There is always a microcode update regardless if you want itor not. UEFI does it for you during booting. and the operating system does it during bootup.

at genreation 4xxx processors onward this has to be done in linux with the initramfs in your bootloader. no more loading as in ivybridge or before when linux is already loaded.

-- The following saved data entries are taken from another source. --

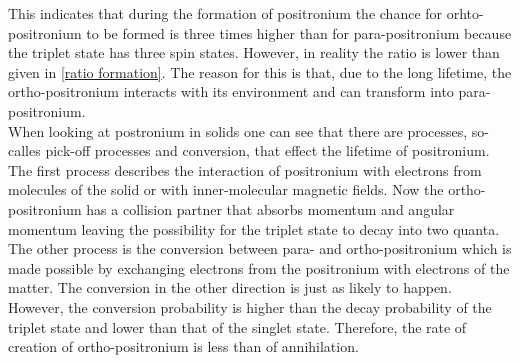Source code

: This indicates that during the formation of positronium the chance for orhto-positronium to be formed is three times higher than for para-positronium because the triplet state has three spin states. However, in reality the ratio is lower than given in \ref{ratio formation}. The reason for this is that, due to the long lifetime, the ortho-positronium interacts with its environment and can transform into para-positronium.\\
When looking at postronium in solids one can see that there are processes, so-calles pick-off processes and conversion, that effect the lifetime of positronium. The first process describes the interaction of positronium with electrons from molecules of the solid or with inner-molecular magnetic fields. Now the ortho-positronium has a collision partner that absorbs momentum and angular momentum leaving the possibility for the triplet state to decay into two quanta. The other process is the conversion between para- and ortho-positronium which is made possible by exchanging electrons from the positronium with electrons of the matter. The conversion in the other direction is just as likely to happen. However, the conversion probability is higher than the decay probability of the triplet state and lower than that of the singlet state. Therefore, the rate of creation of ortho-positronium is less than of annihilation. 
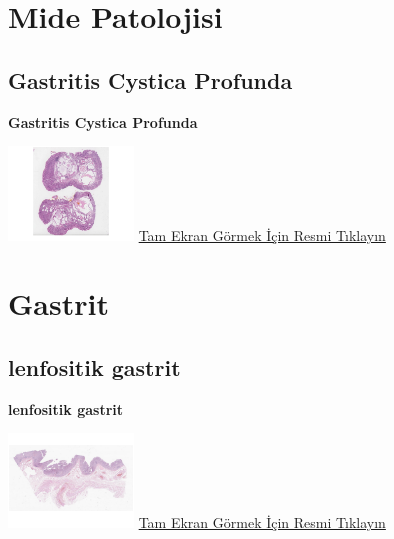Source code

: \documentclass[
  letterpaper,
  DIV=11,
  numbers=noendperiod]{scrreprt}
\begin{document}
\hypertarget{sec-mide-patolojisi}{%
\chapter{Mide Patolojisi}\label{sec-mide-patolojisi}}

\hypertarget{sec-gastritis-cystica-profunda}{%
\section{Gastritis Cystica
Profunda}\label{sec-gastritis-cystica-profunda}}

\textbf{Gastritis Cystica Profunda}

\href{https://images.patolojiatlasi.com/gastritis-cystica-profunda/HE.html}{\includegraphics[width=0.25\textwidth,height=\textheight]{./screenshots/gastritis-cystica-profunda_screenshot.png}}
\href{https://images.patolojiatlasi.com/gastritis-cystica-profunda/HE.html}{Tam
Ekran Görmek İçin Resmi Tıklayın}

\hypertarget{sec-gastrit}{%
\chapter{Gastrit}\label{sec-gastrit}}

\hypertarget{sec-lymphocytic-gastritis}{%
\section{lenfositik gastrit}\label{sec-lymphocytic-gastritis}}

\textbf{lenfositik gastrit}

\href{https://images.patolojiatlasi.com/lymphocytic-gastritis/all.html}{\includegraphics[width=0.25\textwidth,height=\textheight]{./screenshots/lymphocytic-gastritis-all_screenshot.png}}
\href{https://images.patolojiatlasi.com/lymphocytic-gastritis/all.html}{Tam
Ekran Görmek İçin Resmi Tıklayın}
\end{document}
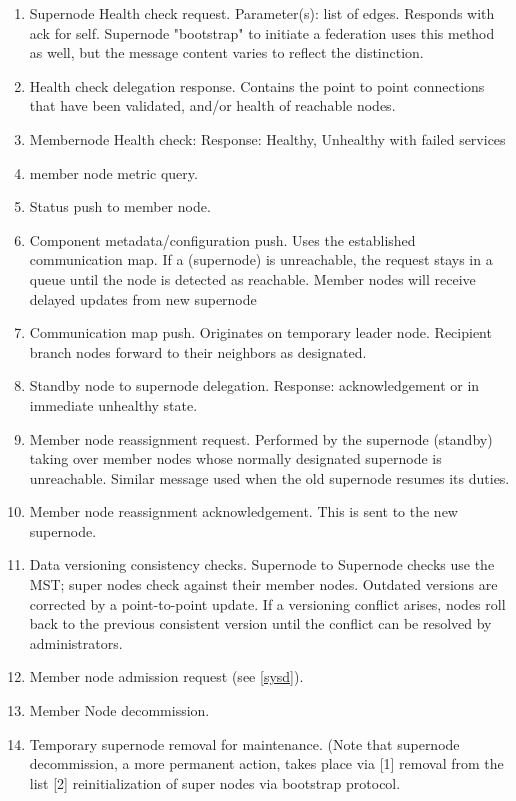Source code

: \documentclass[oneside,12pt]{memoir}
\begin{document}
\begin{enumerate}
\item
Supernode Health check request.  Parameter(s): list of edges.  Responds with ack for self.  Supernode "bootstrap" to initiate a federation uses this method as well, but the message content varies to reflect the distinction. 

\item
Health check delegation response.  Contains the point to point connections that have been validated, and/or health of reachable nodes.

\item
Membernode Health check:  Response: Healthy, Unhealthy with failed services
\item
member node metric query.
\item
Status push to member node.
\item
Component metadata/configuration push.  Uses the established communication map.  If a (supernode) is unreachable, the request stays in a queue until the node is detected as reachable.  Member nodes will receive delayed updates from new supernode
\item
Communication map push.  Originates on temporary leader node.  Recipient branch nodes forward to their neighbors as designated.
\item
Standby node to supernode delegation.  Response: acknowledgement or in immediate unhealthy state.
\item
Member node reassignment request.  Performed by the supernode (standby) taking over member nodes whose normally designated supernode is unreachable.   Similar message used when the old supernode resumes its duties.
\item
Member node reassignment acknowledgement.  This is sent to the new supernode.
\item
Data versioning consistency checks.  Supernode to Supernode checks use the MST; super nodes check against their member nodes. Outdated versions are corrected by a point-to-point update.  If a versioning conflict arises, nodes roll back to the previous consistent version until the conflict can be resolved by administrators.
\item
Member node admission request (see \ref{sysd}).   
\item
Member Node decommission. 
\item 
Temporary supernode removal for maintenance.  (Note that supernode decommission, a more permanent action, takes place via [1] removal from the list [2] reinitialization of super nodes via bootstrap protocol.

\end{enumerate}
\end{document}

have you checked dmesg what it says ?

--

Sigh I wish guys would crasp, that gentoo stable means "outdated" as debian stable.

```
ASUS-G75VW roman # emerge -s intel-microcode

  

[ Results for search key : intel-microcode ]

Searching...

*  sys-firmware/intel-microcode

      Latest version available: 20161104

      Latest version installed: [ Not Installed ]

      Size of files: 1.260 KiB

      Homepage:      http://inertiawar.com/microcode/ https://downloadcenter.intel.com/Detail_Desc.aspx?DwnldID=26400

      Description:   Intel IA32/IA64 microcode update data

      License:       intel-ucode

[ Applications found : 1 ]

```

I recommend that you use latest kernel.org release kernel version, same for gpu drivers, same for webbrowers and of course same for the microcode form the manufacturer. anything else can still be stable when you desire

alternatively when you have a decent mainboard manufacturer with up to date microcode in the bios, its obsolete than. you can repack your bios with up to date microcode too.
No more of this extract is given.